Too complicated? It's an ordinary master cylinder plus a motor driving a screw to push on it; I think it's brilliantly simple, with fewer parts in total than a vacuum-assisted master cylinder plus a vacuum pump.

Yes, controlling it - or any brake booster - would logically include considering how much regenerative braking is occuring, so that the effect of the total system (regenerative plus friction braking) matches the driver's command.


----------



## Tremelune (Dec 8, 2009)

Sounds more complicated than just adding a 12V vacuum pump that you could put almost anywhere. Have you matched up the master cylinder piston size to the caliper pistons? Pedal leverage of the BMW vs the Leaf?

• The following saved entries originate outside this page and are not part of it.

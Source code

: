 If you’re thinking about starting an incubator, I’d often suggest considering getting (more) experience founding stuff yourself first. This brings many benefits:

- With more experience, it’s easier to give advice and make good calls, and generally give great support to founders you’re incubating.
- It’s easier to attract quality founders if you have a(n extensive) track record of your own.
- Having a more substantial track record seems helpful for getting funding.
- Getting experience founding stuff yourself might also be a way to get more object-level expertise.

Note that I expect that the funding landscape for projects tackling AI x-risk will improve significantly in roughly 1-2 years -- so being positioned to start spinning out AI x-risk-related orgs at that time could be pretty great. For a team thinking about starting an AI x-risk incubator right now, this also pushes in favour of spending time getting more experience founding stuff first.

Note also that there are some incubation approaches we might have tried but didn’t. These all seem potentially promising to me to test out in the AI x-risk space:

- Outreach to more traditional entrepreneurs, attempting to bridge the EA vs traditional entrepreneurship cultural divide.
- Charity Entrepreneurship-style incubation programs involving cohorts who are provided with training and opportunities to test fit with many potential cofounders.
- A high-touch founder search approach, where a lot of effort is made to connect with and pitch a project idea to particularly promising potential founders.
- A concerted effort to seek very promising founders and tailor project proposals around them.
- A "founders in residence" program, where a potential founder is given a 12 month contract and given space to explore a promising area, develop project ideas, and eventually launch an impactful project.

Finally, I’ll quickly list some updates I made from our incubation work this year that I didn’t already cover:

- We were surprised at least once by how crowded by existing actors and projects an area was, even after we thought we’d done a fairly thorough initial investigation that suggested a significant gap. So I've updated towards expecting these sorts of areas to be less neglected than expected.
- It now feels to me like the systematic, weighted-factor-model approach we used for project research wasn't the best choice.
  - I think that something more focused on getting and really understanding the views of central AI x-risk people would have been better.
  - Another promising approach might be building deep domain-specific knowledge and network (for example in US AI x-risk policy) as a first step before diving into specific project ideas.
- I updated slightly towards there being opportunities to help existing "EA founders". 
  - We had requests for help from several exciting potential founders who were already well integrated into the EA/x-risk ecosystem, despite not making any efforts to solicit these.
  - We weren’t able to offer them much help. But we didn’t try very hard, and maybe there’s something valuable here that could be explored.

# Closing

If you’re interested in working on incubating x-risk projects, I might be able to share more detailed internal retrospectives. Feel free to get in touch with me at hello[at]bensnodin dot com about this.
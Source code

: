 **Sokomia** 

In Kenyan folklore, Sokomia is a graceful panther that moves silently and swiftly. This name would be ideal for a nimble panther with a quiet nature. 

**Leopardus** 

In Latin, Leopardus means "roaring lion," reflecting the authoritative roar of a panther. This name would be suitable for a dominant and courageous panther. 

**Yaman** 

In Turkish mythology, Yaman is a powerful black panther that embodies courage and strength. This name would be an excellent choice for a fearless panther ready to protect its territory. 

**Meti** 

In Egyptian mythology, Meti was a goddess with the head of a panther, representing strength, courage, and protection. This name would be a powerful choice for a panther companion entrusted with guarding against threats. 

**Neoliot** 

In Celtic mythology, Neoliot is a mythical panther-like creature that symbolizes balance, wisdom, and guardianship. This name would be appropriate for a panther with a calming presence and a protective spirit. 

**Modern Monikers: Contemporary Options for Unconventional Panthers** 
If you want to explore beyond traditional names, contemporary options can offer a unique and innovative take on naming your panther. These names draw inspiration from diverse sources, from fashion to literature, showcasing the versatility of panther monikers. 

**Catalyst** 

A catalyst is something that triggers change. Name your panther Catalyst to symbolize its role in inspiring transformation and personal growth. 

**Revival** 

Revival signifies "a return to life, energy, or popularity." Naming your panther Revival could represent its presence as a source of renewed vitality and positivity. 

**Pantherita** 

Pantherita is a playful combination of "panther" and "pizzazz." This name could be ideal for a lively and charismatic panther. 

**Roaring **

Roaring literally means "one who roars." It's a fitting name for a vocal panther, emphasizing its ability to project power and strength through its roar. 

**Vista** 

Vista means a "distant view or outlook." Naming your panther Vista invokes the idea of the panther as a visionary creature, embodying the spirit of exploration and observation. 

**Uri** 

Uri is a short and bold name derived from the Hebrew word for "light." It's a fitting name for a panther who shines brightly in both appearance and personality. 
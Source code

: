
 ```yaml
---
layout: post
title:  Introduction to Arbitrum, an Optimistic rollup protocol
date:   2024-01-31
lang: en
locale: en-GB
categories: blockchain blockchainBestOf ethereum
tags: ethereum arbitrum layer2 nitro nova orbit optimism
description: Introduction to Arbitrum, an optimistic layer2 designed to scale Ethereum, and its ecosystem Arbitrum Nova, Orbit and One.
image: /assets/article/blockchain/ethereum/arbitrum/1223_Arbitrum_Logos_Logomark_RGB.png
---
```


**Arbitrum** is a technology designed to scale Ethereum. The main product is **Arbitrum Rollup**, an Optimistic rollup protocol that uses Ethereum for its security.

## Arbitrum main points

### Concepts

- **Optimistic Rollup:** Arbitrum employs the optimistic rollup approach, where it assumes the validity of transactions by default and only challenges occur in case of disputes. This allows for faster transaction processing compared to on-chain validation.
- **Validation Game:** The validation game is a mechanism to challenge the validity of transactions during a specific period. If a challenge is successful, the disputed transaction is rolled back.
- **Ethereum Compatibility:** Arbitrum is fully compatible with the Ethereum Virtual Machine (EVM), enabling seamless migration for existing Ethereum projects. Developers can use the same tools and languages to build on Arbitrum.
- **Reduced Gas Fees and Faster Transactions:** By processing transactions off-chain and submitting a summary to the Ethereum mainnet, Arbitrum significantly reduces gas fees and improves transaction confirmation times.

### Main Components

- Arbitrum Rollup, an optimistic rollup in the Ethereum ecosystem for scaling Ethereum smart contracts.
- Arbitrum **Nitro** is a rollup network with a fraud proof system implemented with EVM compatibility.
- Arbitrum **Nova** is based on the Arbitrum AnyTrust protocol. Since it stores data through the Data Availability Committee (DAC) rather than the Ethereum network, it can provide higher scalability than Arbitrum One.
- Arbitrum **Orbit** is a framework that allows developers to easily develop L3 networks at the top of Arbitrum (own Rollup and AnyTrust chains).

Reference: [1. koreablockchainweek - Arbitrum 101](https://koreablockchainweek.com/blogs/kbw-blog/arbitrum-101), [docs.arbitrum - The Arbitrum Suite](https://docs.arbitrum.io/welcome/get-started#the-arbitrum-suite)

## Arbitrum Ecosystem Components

It's likely that your brakes will still be able to lock up the tires unassisted...you just have to push on the pedal harder. My car (Leaf motor and Thunderstruck controller) has strong regen...I rarely touch the brakes at all. I was gonna add a vacuum pump or use an older master cylinder, but...it just doesn't need any more brakes. In an emergency, if I stomp the pedal, the limiter is the tires.

Cool project.


----------



## matthew.stead (Jun 8, 2020)

kennybobby said:


> There is also a big storage capacitor that is used with the electric brake actuator. i have studied that motor-driven master cylinder and while it is a cute display of technology, it seems overly complex in my opinion. Need a brake pedal position sensor and a regen strength signal from the inverter.
> 
> So you could try to use it, but it will take time to figure out what other stuff you need to carry over to get it working. It won't be plug and play. How much time do you have to spare for re-inventing vacuum brakes versus all the other stuff needed to convert ICE to EV?


I have the wiring looms / original systems and hence the wiring is probably the easier part. I think it will be a mechanical challenge if I go down this path.


----------



## matthew.stead (Jun 8, 2020)

Tremelune said:


> Sounds more complicated than just adding a 12V vacuum pump that you could put almost anywhere. Have you matched up the master cylinder piston size to the caliper pistons? Pedal leverage of the BMW vs the Leaf?
> 
> It's likely that your brakes will still be able to lock up the tires unassisted...you just have to push on the pedal harder. My car (Leaf motor and Thunderstruck controller) has strong regen...I rarely touch the brakes at all. I was gonna add a vacuum pump or use an older master cylinder, but...it just doesn't need any more brakes. In an emergency, if I stomp the pedal, the limiter is the tires.
> 
> Cool project.


Thanks - I must admit I have been following your conversion and take much inspiration from your documentation and journey. 

Good point re the matching of the piston size. I had not thought about that. I will do some research on that. 

I believe local road laws mean that I need the vacuum to be maintained. A transport engineer will need to sign-off the vehicle hence I understand that I need to maintain original functionality. 








The old vacuum boosters take up a lot of room hence my contemplating the more compact leaf system. 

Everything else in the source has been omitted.